** Given records follows **

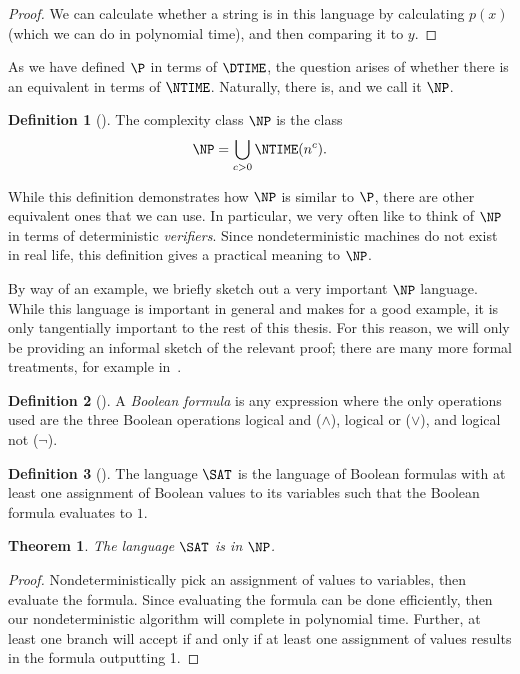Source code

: \documentclass[english,12pt]{reedthesis}
\theoremstyle{plain}
\newtheorem{thm}{Theorem}[section]
\theoremstyle{definition}
\newtheorem{defn}[defn]{Definition}
\theoremstyle{remark}
\begin{document}
\begin{proof}
  We can calculate whether a string is in this language by calculating $p(x)$
  (which we can do in polynomial time), and then comparing it to $y$.
\end{proof}

As we have defined $\P$ in terms of $\DTIME$, the question arises of whether
there is an equivalent in terms of $\NTIME$. Naturally, there is, and we call it
$\NP$.

\begin{defn}[{\cite[Cor.\ 7.22]{Sip97}}]\label{def:np}
  The complexity class $\NP$ is the class
  \[
    \NP = \bigcup_{c > 0}\NTIME(n^{c}).
  \]
\end{defn}

While this definition demonstrates how $\NP$ is similar to $\P$, there are other
equivalent ones that we can use. In particular, we very often like to think of
$\NP$ in terms of deterministic \emph{verifiers}. Since nondeterministic
machines do not exist in real life, this definition gives a practical meaning to
$\NP$.

By way of an example, we briefly sketch out a very important $\NP$ language.
While this language is important in general and makes for a good example, it is
only tangentially important to the rest of this thesis. For this reason, we will
only be providing an informal sketch of the relevant proof; there are many more
formal treatments, for example in~\cite{Sip97}.

\begin{defn}[{\cite[299]{Sip97}}]\label{def:bool-formula}
  A \emph{Boolean formula} is any expression where the only operations used are
  the three Boolean operations logical and ($\wedge$), logical or ($\vee$), and logical
  not ($\neg$).
\end{defn}

\begin{defn}[{\cite[299]{Sip97}}]\label{def:sat}
  The language $\SAT$ is the language of Boolean formulas with at least one
  assignment of Boolean values to its variables such that the Boolean formula
  evaluates to $1$.
\end{defn}

\begin{thm}\label{thm:sat-is-np}
  The language $\SAT$ is in $\NP$.
\end{thm}

\begin{proof}
  Nondeterministically pick an assignment of values to variables, then evaluate
  the formula. Since evaluating the formula can be done efficiently, then our
  nondeterministic algorithm will complete in polynomial time. Further, at least
  one branch will accept if and only if at least one assignment of values
  results in the formula outputting 1.
\end{proof}
\end{document}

** End of Given records **

Work task >> Locate the word "values" in the records above, and return each line that has it.

Output for this task >>
  assignment of Boolean values to its variables such that the Boolean formula
  Nondeterministically pick an assignment of values to variables, then evaluate
  one branch will accept if and only if at least one assignment of values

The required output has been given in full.